• DATASET EXCERPTS:
━━━━━━

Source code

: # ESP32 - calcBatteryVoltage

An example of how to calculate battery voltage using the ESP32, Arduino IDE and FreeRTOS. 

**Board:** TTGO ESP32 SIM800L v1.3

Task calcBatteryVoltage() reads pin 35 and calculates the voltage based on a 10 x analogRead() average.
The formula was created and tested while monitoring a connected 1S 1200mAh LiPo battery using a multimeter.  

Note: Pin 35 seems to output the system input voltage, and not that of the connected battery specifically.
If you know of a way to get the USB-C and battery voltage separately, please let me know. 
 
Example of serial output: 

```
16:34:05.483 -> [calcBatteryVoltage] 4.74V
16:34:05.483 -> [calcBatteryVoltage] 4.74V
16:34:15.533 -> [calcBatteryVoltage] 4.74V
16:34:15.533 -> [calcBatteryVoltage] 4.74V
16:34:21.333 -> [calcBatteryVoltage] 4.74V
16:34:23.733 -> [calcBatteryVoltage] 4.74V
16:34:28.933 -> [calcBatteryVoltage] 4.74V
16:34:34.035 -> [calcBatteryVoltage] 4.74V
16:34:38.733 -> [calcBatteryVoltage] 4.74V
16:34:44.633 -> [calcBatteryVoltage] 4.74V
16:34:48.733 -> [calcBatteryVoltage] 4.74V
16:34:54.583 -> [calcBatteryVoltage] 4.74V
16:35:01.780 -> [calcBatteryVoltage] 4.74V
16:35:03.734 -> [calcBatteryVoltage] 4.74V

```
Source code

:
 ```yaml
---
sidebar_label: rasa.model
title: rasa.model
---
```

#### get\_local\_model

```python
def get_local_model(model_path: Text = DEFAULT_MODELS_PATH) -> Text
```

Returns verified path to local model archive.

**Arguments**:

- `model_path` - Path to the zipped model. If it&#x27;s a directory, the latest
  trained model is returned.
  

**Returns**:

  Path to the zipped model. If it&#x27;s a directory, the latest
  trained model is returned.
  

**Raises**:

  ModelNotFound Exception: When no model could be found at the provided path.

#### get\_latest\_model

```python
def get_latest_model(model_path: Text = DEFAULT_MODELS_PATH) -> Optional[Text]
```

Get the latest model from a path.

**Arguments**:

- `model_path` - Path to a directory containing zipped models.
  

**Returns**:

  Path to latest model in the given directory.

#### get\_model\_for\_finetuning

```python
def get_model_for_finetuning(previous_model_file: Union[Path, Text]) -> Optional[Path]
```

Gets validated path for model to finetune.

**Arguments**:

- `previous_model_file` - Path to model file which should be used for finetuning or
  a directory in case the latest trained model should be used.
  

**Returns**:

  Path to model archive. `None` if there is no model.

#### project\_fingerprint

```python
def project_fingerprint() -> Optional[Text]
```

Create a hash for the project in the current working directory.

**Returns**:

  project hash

━━━━━━

• YOUR ASSIGNMENT: Return all of the material exactly as written, from the first line through the last.

• RESULT FOR THIS TASK:
Source code

: # ESP32 - calcBatteryVoltage

An example of how to calculate battery voltage using the ESP32, Arduino IDE and FreeRTOS. 

**Board:** TTGO ESP32 SIM800L v1.3

Task calcBatteryVoltage() reads pin 35 and calculates the voltage based on a 10 x analogRead() average.
The formula was created and tested while monitoring a connected 1S 1200mAh LiPo battery using a multimeter.  

Note: Pin 35 seems to output the system input voltage, and not that of the connected battery specifically.
If you know of a way to get the USB-C and battery voltage separately, please let me know. 
 
Example of serial output: 

```
16:34:05.483 -> [calcBatteryVoltage] 4.74V
16:34:05.483 -> [calcBatteryVoltage] 4.74V
16:34:15.533 -> [calcBatteryVoltage] 4.74V
16:34:15.533 -> [calcBatteryVoltage] 4.74V
16:34:21.333 -> [calcBatteryVoltage] 4.74V
16:34:23.733 -> [calcBatteryVoltage] 4.74V
16:34:28.933 -> [calcBatteryVoltage] 4.74V
16:34:34.035 -> [calcBatteryVoltage] 4.74V
16:34:38.733 -> [calcBatteryVoltage] 4.74V
16:34:44.633 -> [calcBatteryVoltage] 4.74V
16:34:48.733 -> [calcBatteryVoltage] 4.74V
16:34:54.583 -> [calcBatteryVoltage] 4.74V
16:35:01.780 -> [calcBatteryVoltage] 4.74V
16:35:03.734 -> [calcBatteryVoltage] 4.74V

```
Source code

:
 ```yaml
---
sidebar_label: rasa.model
title: rasa.model
---
```

#### get\_local\_model

```python
def get_local_model(model_path: Text = DEFAULT_MODELS_PATH) -> Text
```

Returns verified path to local model archive.

**Arguments**:

- `model_path` - Path to the zipped model. If it&#x27;s a directory, the latest
  trained model is returned.
  

**Returns**:

  Path to the zipped model. If it&#x27;s a directory, the latest
  trained model is returned.
  

**Raises**:

  ModelNotFound Exception: When no model could be found at the provided path.

#### get\_latest\_model

```python
def get_latest_model(model_path: Text = DEFAULT_MODELS_PATH) -> Optional[Text]
```

Get the latest model from a path.

**Arguments**:

- `model_path` - Path to a directory containing zipped models.
  

**Returns**:

  Path to latest model in the given directory.

#### get\_model\_for\_finetuning

```python
def get_model_for_finetuning(previous_model_file: Union[Path, Text]) -> Optional[Path]
```

Gets validated path for model to finetune.

**Arguments**:

- `previous_model_file` - Path to model file which should be used for finetuning or
  a directory in case the latest trained model should be used.
  

**Returns**:

  Path to model archive. `None` if there is no model.

#### project\_fingerprint

```python
def project_fingerprint() -> Optional[Text]
```

Create a hash for the project in the current working directory.

**Returns**:

  project hash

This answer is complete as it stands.